-- TASK REQUIREMENTS --
Every line below that holds the string "right" should be copied out.

[INPUT DATA — start]

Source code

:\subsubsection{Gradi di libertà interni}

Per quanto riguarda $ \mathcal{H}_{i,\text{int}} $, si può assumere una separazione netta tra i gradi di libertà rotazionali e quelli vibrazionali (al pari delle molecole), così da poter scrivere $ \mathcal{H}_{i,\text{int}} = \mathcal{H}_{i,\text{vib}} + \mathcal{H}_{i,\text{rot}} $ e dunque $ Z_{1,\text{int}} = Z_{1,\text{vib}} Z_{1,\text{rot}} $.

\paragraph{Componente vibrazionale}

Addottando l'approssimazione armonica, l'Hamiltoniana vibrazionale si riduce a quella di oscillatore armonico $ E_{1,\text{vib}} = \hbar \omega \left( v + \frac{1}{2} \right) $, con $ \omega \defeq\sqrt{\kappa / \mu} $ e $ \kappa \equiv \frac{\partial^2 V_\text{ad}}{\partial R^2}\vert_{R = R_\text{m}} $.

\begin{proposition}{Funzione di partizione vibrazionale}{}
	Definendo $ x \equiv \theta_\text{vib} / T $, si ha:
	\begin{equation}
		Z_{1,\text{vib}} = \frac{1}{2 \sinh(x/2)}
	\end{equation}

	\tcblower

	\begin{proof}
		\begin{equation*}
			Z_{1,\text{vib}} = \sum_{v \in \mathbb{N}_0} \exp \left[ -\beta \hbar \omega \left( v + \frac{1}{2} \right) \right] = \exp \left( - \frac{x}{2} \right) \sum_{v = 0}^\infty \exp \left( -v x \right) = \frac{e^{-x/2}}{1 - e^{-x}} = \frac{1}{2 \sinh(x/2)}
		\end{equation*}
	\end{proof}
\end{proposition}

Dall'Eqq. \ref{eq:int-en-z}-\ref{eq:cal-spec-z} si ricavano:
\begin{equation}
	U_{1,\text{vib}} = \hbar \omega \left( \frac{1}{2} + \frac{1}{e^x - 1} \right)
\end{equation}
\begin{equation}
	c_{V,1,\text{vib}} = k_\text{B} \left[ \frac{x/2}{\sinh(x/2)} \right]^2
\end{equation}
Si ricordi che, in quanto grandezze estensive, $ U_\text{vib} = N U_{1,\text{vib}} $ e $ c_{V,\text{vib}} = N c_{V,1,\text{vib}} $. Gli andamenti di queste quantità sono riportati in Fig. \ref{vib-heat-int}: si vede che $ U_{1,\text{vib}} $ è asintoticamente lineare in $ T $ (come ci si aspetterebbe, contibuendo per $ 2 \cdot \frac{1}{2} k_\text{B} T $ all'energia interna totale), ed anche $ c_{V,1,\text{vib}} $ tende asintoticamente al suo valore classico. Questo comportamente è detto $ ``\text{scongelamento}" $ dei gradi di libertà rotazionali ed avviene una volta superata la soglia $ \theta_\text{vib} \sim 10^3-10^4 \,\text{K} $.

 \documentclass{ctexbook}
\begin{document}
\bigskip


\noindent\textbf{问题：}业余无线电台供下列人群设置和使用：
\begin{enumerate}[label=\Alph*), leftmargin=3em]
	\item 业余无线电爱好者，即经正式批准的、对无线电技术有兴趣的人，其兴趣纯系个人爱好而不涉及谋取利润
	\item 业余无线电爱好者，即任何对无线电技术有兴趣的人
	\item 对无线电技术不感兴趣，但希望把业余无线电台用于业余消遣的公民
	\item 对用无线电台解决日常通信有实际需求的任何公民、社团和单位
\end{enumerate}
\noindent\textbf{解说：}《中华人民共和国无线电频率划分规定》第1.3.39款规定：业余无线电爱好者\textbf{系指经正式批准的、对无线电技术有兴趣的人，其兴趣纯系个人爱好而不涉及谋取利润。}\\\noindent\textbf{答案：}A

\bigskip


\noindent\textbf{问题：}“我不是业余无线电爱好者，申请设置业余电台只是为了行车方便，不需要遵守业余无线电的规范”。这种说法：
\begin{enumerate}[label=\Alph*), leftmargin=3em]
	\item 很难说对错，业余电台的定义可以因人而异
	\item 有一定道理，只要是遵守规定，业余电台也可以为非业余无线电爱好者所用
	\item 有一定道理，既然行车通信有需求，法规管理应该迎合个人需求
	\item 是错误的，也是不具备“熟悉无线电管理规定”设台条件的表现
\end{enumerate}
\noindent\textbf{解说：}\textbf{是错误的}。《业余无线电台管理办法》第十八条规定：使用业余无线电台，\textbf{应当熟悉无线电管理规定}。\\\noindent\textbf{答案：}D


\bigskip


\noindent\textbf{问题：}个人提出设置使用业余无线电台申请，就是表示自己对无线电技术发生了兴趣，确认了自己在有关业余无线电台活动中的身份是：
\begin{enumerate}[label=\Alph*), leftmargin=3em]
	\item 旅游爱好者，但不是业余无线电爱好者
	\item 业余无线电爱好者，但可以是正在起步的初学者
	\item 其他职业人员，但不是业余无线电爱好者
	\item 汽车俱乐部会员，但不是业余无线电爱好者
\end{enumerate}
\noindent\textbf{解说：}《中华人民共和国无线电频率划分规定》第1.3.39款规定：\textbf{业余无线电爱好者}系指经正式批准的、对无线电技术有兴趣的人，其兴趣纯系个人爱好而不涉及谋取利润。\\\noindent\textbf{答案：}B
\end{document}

[INPUT DATA — finish]

-- RESULT --
Addottando l'approssimazione armonica, l'Hamiltoniana vibrazionale si riduce a quella di oscillatore armonico $ E_{1,\text{vib}} = \hbar \omega \left( v + \frac{1}{2} \right) $, con $ \omega \defeq\sqrt{\kappa / \mu} $ e $ \kappa \equiv \frac{\partial^2 V_\text{ad}}{\partial R^2}\vert_{R = R_\text{m}} $.
			Z_{1,\text{vib}} = \sum_{v \in \mathbb{N}_0} \exp \left[ -\beta \hbar \omega \left( v + \frac{1}{2} \right) \right] = \exp \left( - \frac{x}{2} \right) \sum_{v = 0}^\infty \exp \left( -v x \right) = \frac{e^{-x/2}}{1 - e^{-x}} = \frac{1}{2 \sinh(x/2)}
	U_{1,\text{vib}} = \hbar \omega \left( \frac{1}{2} + \frac{1}{e^x - 1} \right)
	c_{V,1,\text{vib}} = k_\text{B} \left[ \frac{x/2}{\sinh(x/2)} \right]^2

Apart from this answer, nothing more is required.